Problem: Among the lines below, copy exactly those from the one with "Contrato(s) de Operación" through the one with "y Anexos, el", counting both ends.

Given records:
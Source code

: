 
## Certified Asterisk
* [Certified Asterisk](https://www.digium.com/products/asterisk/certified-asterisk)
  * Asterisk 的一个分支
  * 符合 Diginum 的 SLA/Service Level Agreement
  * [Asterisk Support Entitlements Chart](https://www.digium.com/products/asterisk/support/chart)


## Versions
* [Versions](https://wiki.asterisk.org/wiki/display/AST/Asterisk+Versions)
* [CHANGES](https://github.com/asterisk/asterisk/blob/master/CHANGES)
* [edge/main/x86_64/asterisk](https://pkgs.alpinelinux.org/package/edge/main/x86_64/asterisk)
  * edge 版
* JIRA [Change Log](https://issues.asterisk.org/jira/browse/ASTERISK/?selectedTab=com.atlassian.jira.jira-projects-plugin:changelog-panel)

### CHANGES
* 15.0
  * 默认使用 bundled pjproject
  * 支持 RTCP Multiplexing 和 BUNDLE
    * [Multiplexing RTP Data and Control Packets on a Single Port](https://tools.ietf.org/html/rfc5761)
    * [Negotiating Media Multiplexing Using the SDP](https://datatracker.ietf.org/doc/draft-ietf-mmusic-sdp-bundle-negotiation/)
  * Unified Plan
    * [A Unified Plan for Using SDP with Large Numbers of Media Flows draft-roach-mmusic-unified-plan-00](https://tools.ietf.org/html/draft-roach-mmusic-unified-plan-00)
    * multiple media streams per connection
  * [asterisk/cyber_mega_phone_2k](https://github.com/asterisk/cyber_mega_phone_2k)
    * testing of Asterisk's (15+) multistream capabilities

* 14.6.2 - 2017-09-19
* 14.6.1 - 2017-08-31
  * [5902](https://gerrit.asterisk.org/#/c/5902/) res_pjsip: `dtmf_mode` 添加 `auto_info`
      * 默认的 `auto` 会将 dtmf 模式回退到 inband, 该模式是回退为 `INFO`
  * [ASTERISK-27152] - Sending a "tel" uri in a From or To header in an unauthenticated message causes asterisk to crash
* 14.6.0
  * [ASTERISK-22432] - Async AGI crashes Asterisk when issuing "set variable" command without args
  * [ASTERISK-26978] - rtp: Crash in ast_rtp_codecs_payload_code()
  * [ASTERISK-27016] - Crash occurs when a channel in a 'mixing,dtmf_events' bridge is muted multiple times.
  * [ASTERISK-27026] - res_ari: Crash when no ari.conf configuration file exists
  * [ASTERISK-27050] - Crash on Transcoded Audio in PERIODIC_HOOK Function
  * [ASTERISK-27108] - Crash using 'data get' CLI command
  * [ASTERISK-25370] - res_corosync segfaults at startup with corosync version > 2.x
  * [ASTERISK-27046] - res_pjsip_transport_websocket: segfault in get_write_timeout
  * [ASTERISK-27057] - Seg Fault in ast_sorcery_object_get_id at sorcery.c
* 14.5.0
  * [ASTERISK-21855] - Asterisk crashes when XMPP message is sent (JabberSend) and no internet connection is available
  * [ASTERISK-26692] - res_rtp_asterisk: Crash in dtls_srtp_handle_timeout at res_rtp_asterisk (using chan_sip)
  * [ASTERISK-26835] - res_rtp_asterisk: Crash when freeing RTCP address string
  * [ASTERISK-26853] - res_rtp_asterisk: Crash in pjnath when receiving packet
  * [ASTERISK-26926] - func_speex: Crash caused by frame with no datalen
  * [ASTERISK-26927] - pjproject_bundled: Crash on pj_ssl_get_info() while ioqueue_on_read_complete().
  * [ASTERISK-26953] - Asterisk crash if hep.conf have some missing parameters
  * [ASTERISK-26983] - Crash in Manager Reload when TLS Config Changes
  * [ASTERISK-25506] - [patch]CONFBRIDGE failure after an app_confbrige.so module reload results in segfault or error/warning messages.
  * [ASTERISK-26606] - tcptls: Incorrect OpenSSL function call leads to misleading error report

* * *

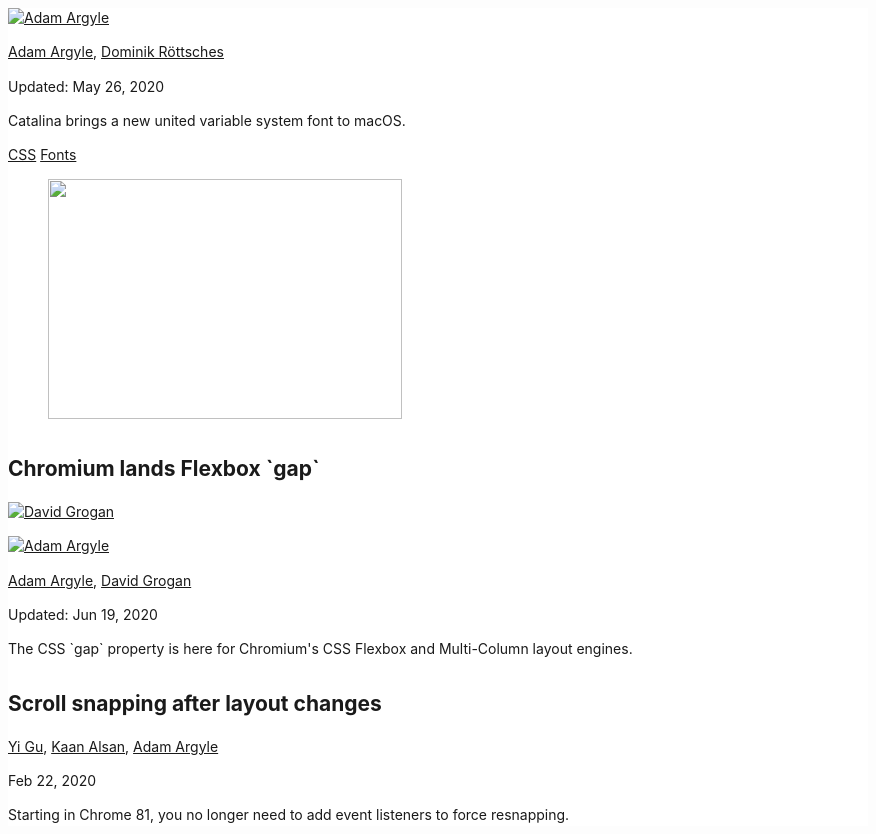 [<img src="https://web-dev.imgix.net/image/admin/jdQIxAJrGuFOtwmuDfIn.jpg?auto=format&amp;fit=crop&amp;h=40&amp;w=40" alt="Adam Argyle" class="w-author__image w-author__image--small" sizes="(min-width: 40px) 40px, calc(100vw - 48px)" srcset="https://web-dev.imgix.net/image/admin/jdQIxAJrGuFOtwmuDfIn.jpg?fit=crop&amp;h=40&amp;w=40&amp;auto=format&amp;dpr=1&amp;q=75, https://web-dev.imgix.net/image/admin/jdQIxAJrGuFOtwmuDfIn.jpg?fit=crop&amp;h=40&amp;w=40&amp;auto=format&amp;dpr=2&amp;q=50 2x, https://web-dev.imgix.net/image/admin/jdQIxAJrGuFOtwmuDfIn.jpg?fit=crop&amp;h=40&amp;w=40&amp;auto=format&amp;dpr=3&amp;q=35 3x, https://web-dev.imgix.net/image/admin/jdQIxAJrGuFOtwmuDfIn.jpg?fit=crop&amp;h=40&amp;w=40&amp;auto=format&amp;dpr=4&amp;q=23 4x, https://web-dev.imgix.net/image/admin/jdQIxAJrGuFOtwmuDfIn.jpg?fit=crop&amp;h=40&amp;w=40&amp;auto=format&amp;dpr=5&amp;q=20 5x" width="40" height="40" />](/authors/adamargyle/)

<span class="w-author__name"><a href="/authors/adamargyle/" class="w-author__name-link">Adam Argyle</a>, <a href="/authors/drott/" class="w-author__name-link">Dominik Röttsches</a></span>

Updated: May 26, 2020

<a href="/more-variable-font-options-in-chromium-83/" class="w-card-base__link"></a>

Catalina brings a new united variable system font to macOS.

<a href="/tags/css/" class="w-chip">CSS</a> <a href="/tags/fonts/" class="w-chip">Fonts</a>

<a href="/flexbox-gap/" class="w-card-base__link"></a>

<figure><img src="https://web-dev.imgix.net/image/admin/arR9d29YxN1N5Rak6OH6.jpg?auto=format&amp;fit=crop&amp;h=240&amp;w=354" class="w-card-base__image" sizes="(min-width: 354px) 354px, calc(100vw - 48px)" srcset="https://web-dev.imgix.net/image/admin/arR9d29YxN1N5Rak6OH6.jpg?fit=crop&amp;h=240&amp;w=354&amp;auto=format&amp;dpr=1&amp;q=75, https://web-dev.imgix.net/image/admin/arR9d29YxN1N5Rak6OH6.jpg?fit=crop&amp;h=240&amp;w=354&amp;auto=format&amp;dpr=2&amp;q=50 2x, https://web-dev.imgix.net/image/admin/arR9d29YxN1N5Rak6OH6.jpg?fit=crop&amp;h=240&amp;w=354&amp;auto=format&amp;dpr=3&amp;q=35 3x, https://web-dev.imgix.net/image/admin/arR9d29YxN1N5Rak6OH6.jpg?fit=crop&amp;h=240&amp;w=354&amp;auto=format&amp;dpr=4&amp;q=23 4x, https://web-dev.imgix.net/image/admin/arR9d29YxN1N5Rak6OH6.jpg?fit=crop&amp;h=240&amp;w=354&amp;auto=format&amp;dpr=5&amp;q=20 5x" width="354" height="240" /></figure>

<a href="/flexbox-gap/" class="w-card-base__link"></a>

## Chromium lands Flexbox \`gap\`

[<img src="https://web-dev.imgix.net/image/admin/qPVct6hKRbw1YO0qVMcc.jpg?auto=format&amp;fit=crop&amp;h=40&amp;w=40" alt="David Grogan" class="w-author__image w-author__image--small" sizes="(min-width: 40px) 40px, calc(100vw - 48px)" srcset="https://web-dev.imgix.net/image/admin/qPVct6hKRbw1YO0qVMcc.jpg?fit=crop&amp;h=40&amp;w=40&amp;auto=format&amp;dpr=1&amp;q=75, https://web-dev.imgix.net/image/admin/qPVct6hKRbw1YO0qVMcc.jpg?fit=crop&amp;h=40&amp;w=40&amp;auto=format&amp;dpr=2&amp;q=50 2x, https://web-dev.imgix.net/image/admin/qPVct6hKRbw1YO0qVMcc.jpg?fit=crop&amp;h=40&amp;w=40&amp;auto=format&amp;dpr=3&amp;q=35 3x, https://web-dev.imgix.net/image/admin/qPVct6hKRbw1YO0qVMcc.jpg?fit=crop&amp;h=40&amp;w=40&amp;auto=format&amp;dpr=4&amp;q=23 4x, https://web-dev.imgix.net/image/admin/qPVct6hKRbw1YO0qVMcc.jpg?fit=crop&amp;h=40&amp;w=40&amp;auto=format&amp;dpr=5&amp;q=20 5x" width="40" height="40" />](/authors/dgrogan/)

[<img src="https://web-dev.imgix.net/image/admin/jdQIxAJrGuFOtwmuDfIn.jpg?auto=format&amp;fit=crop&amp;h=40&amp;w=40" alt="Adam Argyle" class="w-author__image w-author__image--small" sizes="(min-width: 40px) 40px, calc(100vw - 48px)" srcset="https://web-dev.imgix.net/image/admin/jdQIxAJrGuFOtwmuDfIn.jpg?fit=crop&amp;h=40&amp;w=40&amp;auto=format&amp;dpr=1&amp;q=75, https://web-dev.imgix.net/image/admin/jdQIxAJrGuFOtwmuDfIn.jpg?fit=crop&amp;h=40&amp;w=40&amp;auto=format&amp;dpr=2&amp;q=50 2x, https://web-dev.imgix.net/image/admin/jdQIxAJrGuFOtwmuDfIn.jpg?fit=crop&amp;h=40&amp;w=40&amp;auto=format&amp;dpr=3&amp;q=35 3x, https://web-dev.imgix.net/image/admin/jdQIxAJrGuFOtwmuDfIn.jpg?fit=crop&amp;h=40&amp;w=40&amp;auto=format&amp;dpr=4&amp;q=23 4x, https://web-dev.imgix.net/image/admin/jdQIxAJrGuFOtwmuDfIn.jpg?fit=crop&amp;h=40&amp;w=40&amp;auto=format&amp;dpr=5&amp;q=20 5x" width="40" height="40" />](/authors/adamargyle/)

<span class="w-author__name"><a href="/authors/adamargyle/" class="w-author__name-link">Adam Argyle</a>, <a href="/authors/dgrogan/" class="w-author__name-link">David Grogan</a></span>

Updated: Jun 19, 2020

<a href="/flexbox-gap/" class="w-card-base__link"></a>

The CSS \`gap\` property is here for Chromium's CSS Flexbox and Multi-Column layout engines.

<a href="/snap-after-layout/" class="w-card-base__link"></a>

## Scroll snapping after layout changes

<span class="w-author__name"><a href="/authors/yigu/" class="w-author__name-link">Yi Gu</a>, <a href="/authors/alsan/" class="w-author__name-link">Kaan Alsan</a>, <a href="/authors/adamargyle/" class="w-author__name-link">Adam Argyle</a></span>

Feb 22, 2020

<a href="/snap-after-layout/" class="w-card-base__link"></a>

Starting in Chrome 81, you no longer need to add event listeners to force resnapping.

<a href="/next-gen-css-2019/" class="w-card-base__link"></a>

* * *

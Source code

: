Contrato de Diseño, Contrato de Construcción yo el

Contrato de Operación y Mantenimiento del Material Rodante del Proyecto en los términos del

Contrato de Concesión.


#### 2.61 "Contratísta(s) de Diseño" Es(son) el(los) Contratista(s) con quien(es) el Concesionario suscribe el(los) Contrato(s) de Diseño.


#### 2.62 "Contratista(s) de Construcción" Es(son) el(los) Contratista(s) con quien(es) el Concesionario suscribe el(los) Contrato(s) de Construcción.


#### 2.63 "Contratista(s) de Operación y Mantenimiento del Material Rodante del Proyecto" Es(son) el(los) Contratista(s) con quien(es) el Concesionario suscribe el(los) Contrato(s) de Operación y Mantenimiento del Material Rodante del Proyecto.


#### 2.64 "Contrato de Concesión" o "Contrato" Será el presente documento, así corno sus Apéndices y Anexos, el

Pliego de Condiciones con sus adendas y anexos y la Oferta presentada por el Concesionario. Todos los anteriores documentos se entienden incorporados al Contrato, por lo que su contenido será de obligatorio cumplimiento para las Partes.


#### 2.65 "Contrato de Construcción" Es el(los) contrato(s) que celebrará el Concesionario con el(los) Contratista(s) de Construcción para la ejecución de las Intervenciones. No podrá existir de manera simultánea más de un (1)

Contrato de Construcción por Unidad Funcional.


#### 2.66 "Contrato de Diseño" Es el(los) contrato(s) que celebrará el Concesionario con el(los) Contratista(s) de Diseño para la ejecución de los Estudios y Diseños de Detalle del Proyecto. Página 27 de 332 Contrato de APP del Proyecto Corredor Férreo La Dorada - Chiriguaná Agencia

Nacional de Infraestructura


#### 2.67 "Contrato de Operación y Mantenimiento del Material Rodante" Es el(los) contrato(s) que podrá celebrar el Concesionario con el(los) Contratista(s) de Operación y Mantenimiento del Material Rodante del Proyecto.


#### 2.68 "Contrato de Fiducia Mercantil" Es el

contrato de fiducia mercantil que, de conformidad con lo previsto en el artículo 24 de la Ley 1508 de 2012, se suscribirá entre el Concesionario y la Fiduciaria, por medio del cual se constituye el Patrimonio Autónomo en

Task output:
#### 2.63 "Contratista(s) de Operación y Mantenimiento del Material Rodante del Proyecto" Es(son) el(los) Contratista(s) con quien(es) el Concesionario suscribe el(los) Contrato(s) de Operación y Mantenimiento del Material Rodante del Proyecto.


#### 2.64 "Contrato de Concesión" o "Contrato" Será el presente documento, así corno sus Apéndices y Anexos, el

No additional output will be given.